Reduced forms of nitrogen are essential for sustaining life. They are required for the biosynthesis of amino and nucleic acids as well as the production of commodity chemicals and fertilizers. Although life can exist without oxygen, life cannot exist without nitrogen.

Nitrogen is present in the environment in various chemical forms including inorganic N2 gas as well as more readily bioavailable organic forms (i.e., NH3). The nitrogen cycle is the process by which nitrogen is converted between chemical forms as it circulates the environment.

The conversion of nitrogen can be carried out through both biological and industrial processes. Importantly, the only enzyme capable of nitrogen fixation is nitrogenase (!!) which catalyzes the 8 electron reduction of atmospheric nitrogen and protons into ammonia and hydrogen.

Nitrogenase is a two-component enzyme consisting of iron protein (FeP, g2 homodimer) and molybdenum-iron protein (MoFeP, a2b2 heterotetramer). Distinct from most redox enzymes, nitrogenase requires ATP hydrolysis for successive transfer of e- and H+ for substrate reduction.

The coupling of ATP hydrolysis to e- transfer is mediated by FeP – the only biological reductant of MoFeP – which forms a nucleotide-dependent complex with MoFep and hydrolyzes two ATPs for each e-/H+ transfer to MoFeP. The part of nitrogenase catalysis is termed the “FeP cycle”.

In the “MoFeP cycle”, the e- from FeP are received by the P-cluster (an [8Fe:7S] complex) of MoFeP and relayed to the iron-molybdenum cofactor (FeMoco, a [7Fe:9S:C:Mo]-homocitrate complex) where N2 reduction occurs. In total, >8 FeP binding events are required for catalysis.

Despite previous crystallographic studies, these static views – obtained under non-turnover conditions – showed no variation in the structure of MoFeP, providing little insight into the mechanism of ATP/FeP-mediated redox events within nitrogenase.

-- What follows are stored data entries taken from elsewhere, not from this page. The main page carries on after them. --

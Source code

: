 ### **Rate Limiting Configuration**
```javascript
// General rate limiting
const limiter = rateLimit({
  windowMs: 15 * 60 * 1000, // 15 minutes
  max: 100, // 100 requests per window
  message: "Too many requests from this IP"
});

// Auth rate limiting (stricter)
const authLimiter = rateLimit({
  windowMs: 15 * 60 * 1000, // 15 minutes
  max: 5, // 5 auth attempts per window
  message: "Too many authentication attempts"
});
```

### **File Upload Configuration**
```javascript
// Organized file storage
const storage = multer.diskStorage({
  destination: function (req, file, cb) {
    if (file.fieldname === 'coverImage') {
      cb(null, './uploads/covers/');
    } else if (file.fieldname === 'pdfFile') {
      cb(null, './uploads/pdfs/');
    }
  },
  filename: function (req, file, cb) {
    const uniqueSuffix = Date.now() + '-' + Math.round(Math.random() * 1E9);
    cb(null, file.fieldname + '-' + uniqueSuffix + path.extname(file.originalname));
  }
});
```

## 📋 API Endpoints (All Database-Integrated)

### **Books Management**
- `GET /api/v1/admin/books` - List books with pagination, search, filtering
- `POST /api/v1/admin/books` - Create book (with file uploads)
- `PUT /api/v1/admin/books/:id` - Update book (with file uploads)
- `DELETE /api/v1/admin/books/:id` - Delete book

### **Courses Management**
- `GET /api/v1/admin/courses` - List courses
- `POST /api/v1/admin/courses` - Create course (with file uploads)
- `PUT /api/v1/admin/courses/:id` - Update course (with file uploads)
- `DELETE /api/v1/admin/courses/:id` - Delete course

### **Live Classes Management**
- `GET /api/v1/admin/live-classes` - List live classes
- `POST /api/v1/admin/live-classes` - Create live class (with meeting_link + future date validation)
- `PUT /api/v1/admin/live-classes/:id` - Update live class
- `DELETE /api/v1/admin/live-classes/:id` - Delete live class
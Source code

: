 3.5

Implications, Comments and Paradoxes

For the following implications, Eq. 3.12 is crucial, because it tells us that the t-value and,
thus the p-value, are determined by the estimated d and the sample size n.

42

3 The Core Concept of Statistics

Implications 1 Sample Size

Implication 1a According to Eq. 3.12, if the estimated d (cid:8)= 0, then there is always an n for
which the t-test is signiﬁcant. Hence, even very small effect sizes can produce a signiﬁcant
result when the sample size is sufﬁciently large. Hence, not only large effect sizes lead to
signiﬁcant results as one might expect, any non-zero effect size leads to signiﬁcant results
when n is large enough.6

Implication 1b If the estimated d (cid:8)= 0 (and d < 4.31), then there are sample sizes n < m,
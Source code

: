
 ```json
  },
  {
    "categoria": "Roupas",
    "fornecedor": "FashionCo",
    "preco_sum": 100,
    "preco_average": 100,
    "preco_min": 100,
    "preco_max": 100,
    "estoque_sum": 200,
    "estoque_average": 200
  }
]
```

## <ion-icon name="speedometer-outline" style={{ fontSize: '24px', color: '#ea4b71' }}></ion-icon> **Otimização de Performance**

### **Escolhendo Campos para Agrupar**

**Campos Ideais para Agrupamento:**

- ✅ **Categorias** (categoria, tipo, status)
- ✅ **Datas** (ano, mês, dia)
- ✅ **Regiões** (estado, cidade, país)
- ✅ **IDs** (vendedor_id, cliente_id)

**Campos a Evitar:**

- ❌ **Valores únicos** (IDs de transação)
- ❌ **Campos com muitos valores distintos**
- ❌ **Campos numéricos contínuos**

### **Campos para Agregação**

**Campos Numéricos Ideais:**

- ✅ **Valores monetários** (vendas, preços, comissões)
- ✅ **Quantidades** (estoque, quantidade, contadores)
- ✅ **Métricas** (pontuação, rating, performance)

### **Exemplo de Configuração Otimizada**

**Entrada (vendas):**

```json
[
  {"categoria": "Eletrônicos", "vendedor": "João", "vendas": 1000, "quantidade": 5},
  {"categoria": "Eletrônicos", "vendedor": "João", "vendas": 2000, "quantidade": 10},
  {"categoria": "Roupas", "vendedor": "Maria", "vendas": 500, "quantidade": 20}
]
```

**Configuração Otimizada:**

Nitrogenase meet #cryoEM ;)

So how does ATP hydrolysis drive N2 fixation? Using cryoEM we visualized for the first time nitrogenase under catalytic turnover. Our structures show that asymmetry governs all aspects of nitrogenase mechanism – ATP hydrolysis, protein-protein interactions, and catalysis.

We then collected 15K cryoEM movies (20M particles) of nitrogenase under high-electron flux turnover conditions (10-fold molar excess of FeP over MoFeP and high MgATP) to maximize NH3 production. All samples were prepared anaerobically and manually frozen jove.com/v/62765/manual…

Unexpectedly, contrary to previous X-ray studies, we did not observe any 2:1 FeP:MoFeP complexes – only 1:1 complexes or free MoFeP or FeP. Given the C2 symmetry of MoFeP, it had long been assumed that each MoFeP “half” operates independently, with each able to bind a FeP.

To ensure our cryoEM sample prep did not bias 1:1 complexes, we prepared a second set of turnover sample with BeFx which is known to arrest nitrogenase in quasi-irreversible 2:1 and 1:1 FeP:MoFeP complexes. Accordingly, our cryoEM data contained largely 2:1 FeP:MoFeP complexes.

Conformational changes in FeP during ATP hydrolysis and a short [4Fe:4S]-to-P-cluster distance of ~15 Å prime nitrogenase for rapid interprotein ET. We expect these asymmetric conformational changes are critical for timing interprotein ET when FeP is bound in the activated state.

Principal component analysis of FeP from the turnover complexes compared to twenty available free- or MoFeP-complexed FeP structures (X-ray) detail concerted hinging (86%) and twisting (6%) motions within FeP concurrent with nucleotide state and hydrolysis.

Are there conformational changes in MoFeP? Shockingly not at the half of MoFeP bound to FeP (proximal). But there are intriguing rotameric changes surrounding the distal MoFeP metal sites that render MoFeP asymmetric. And these are right next to FeMoco – where catalysis occurs.

Although these changes are subtle, they result in alterations in the proposed substrate pathway, termed the IS channel, that lead from the surface of MoFeP to FeMoco (where catalysis occurs). During turnover, we observe this pathway is diverted to different faces of FeMoco.

So what’s happening at FeMoco? Interestingly, not much at the proximal FeMoco when compared to rsMoFeP. However, at the distal FeMoco site there are changes in the FeMoco local environment as well as FeMoco itself that indicate it is more dynamic than previously anticipated.